▶ 2017年10月号 目次

"虎の威を借る狐"外交でミサイルから日本を守れるか

陸井 叡


 先月(9月)初旬。東京・麹町のビルの会議室。暗い室内の大型スクリーンに北朝鮮が発射したという想定で飛翔する物体をアメリカ製のミサイルが見事に撃墜する映像と、続いて地上の管制室で拍手、歓声をあげる人々の映像が写しだされた。

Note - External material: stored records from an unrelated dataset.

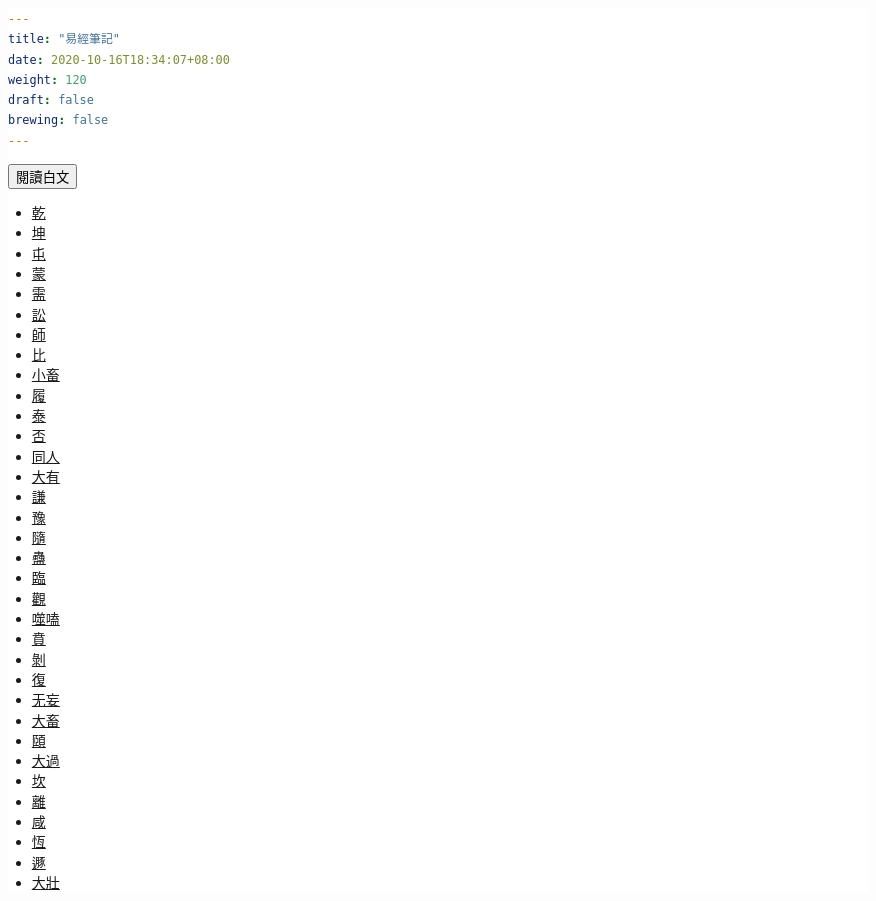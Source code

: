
 ```yaml
---
title: "易經筆記"
date: 2020-10-16T18:34:07+08:00
weight: 120
draft: false
brewing: false
---
```


<button class="btn btn-outline-success btn-block sticky-top" id="toggleBtn" onclick="toggleDetail()">閱讀白文</button>

<script>
    function toggleDetail() {
        const details = Array.from(document.getElementsByTagName('blockquote'));
        const smalls = Array.from(document.getElementsByTagName('small'));
        const btn = document.getElementById('toggleBtn');
        if (btn.textContent == '閱讀白文') {
            details.forEach(d => d.style.display = 'none');
            smalls.forEach(d => d.style.display = 'none');
            btn.innerText = '閱讀注釋';
        } else {
            details.forEach(d => d.style.display = '');
            smalls.forEach(d => d.style.display = '');
            btn.innerText = '閱讀白文';
        }
    }
</script>

<ul class="list-inline">
    <li class="list-inline-item"><a href="#1">乾</a></li>
    <li class="list-inline-item"><a href="#2">坤</a></li>
    <li class="list-inline-item"><a href="#3">屯</a></li>
    <li class="list-inline-item"><a href="#4">蒙</a></li>
    <li class="list-inline-item"><a href="#5">需</a></li>
    <li class="list-inline-item"><a href="#6">訟</a></li>
    <li class="list-inline-item"><a href="#7">師</a></li>
    <li class="list-inline-item"><a href="#8">比</a></li>
    <li class="list-inline-item"><a href="#9">小畜</a></li>
    <li class="list-inline-item"><a href="#10">履</a></li>
    <li class="list-inline-item"><a href="#11">泰</a></li>
    <li class="list-inline-item"><a href="#12">否</a></li>
    <li class="list-inline-item"><a href="#13">同人</a></li>
    <li class="list-inline-item"><a href="#14">大有</a></li>
    <li class="list-inline-item"><a href="#15">謙</a></li>
    <li class="list-inline-item"><a href="#16">豫</a></li>
    <li class="list-inline-item"><a href="#17">隨</a></li>
    <li class="list-inline-item"><a href="#18">蠱</a></li>
    <li class="list-inline-item"><a href="#19">臨</a></li>
    <li class="list-inline-item"><a href="#20">觀</a></li>
    <li class="list-inline-item"><a href="#21">噬嗑</a></li>
    <li class="list-inline-item"><a href="#22">賁</a></li>
    <li class="list-inline-item"><a href="#23">剝</a></li>
    <li class="list-inline-item"><a href="#24">復</a></li>
    <li class="list-inline-item"><a href="#25">无妄</a></li>
    <li class="list-inline-item"><a href="#26">大畜</a></li>
    <li class="list-inline-item"><a href="#27">頤</a></li>
    <li class="list-inline-item"><a href="#28">大過</a></li>
    <li class="list-inline-item"><a href="#29">坎</a></li>
    <li class="list-inline-item"><a href="#30">離</a></li>
    <li class="list-inline-item"><a href="#31">咸</a></li>
    <li class="list-inline-item"><a href="#32">恆</a></li>
    <li class="list-inline-item"><a href="#33">遯</a></li>
    <li class="list-inline-item"><a href="#34">大壯</a></li>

 会議室に集まっていたのは、外務省、防衛省などの官僚、そして、安全保障を専門とする学者らで、定例の研究会が開かれていた。映像の説明を行ったのはアメリカの兵器メーカーの日本代表だった。ハワイ近辺と思われる海上で行われたアメリカ軍によるミサイル撃墜の実験の模様を伝えるものだった。
 研究会では、イージスアショアなどの一連のミサイル防衛システムについての兵器メーカーの説明があり議論が始まった。学者の一人が「管制室での関係者のあの喜びようを見ると、撃墜はめったに成功しないのか?」と尋ねた。ところが、メーカー側があっさりと「そうなんですよ」と答えると、室内は一瞬静まりかえった。"北朝鮮のミサイルは必ずしも撃ち落せない"とわかったからだ。

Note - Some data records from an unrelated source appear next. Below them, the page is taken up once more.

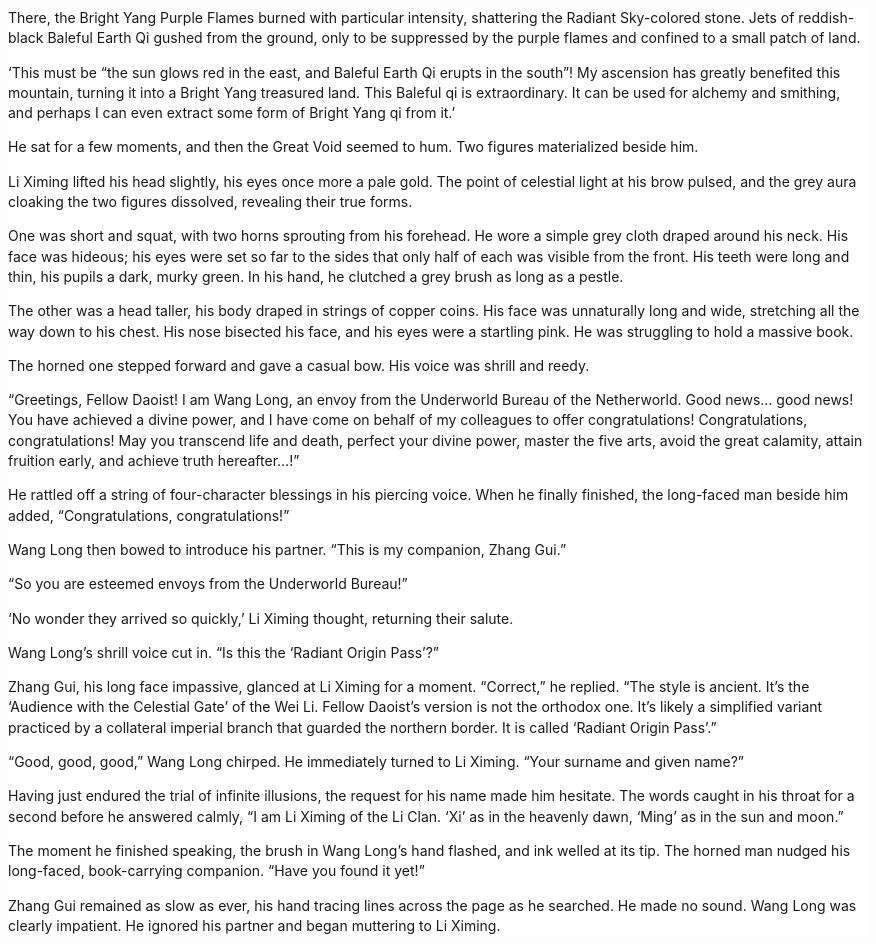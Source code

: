 There, the Bright Yang Purple Flames burned with particular intensity, shattering the Radiant Sky-colored stone. Jets of reddish-black Baleful Earth Qi gushed from the ground, only to be suppressed by the purple flames and confined to a small patch of land.

‘This must be “the sun glows red in the east, and Baleful Earth Qi erupts in the south”! My ascension has greatly benefited this mountain, turning it into a Bright Yang treasured land. This Baleful qi is extraordinary. It can be used for alchemy and smithing, and perhaps I can even extract some form of Bright Yang qi from it.’

He sat for a few moments, and then the Great Void seemed to hum. Two figures materialized beside him.

Li Ximing lifted his head slightly, his eyes once more a pale gold. The point of celestial light at his brow pulsed, and the grey aura cloaking the two figures dissolved, revealing their true forms.

One was short and squat, with two horns sprouting from his forehead. He wore a simple grey cloth draped around his neck. His face was hideous; his eyes were set so far to the sides that only half of each was visible from the front. His teeth were long and thin, his pupils a dark, murky green. In his hand, he clutched a grey brush as long as a pestle.

The other was a head taller, his body draped in strings of copper coins. His face was unnaturally long and wide, stretching all the way down to his chest. His nose bisected his face, and his eyes were a startling pink. He was struggling to hold a massive book.

The horned one stepped forward and gave a casual bow. His voice was shrill and reedy.

“Greetings, Fellow Daoist! I am Wang Long, an envoy from the Underworld Bureau of the Netherworld. Good news… good news! You have achieved a divine power, and I have come on behalf of my colleagues to offer congratulations! Congratulations, congratulations! May you transcend life and death, perfect your divine power, master the five arts, avoid the great calamity, attain fruition early, and achieve truth hereafter…!”

He rattled off a string of four-character blessings in his piercing voice. When he finally finished, the long-faced man beside him added, “Congratulations, congratulations!”

Wang Long then bowed to introduce his partner. “This is my companion, Zhang Gui.”

“So you are esteemed envoys from the Underworld Bureau!”

‘No wonder they arrived so quickly,’ Li Ximing thought, returning their salute.

Wang Long’s shrill voice cut in. “Is this the ‘Radiant Origin Pass’?”

Zhang Gui, his long face impassive, glanced at Li Ximing for a moment. “Correct,” he replied. “The style is ancient. It’s the ‘Audience with the Celestial Gate’ of the Wei Li. Fellow Daoist’s version is not the orthodox one. It’s likely a simplified variant practiced by a collateral imperial branch that guarded the northern border. It is called ‘Radiant Origin Pass’.”

“Good, good, good,” Wang Long chirped. He immediately turned to Li Ximing. “Your surname and given name?”

Having just endured the trial of infinite illusions, the request for his name made him hesitate. The words caught in his throat for a second before he answered calmly, “I am Li Ximing of the Li Clan. ‘Xi’ as in the heavenly dawn, ‘Ming’ as in the sun and moon.”

The moment he finished speaking, the brush in Wang Long’s hand flashed, and ink welled at its tip. The horned man nudged his long-faced, book-carrying companion. “Have you found it yet!”

Zhang Gui remained as slow as ever, his hand tracing lines across the page as he searched. He made no sound. Wang Long was clearly impatient. He ignored his partner and began muttering to Li Ximing.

 さて、安倍総理大臣は先月の記者会見で衆議院を解散し今月22日を投開票日とする事を明らかにした。そして、解散の理由の一つとして「国民の信任なくして毅然とした外交はできない。(選挙が)北朝鮮の脅しによって左右される事があってはならない」などと述べた。
 アメリカのトランプ政権が誕生してから10ケ月近くになるが、安倍首相のトランプ外交ベッタリ路線は各国の中でも際立っている。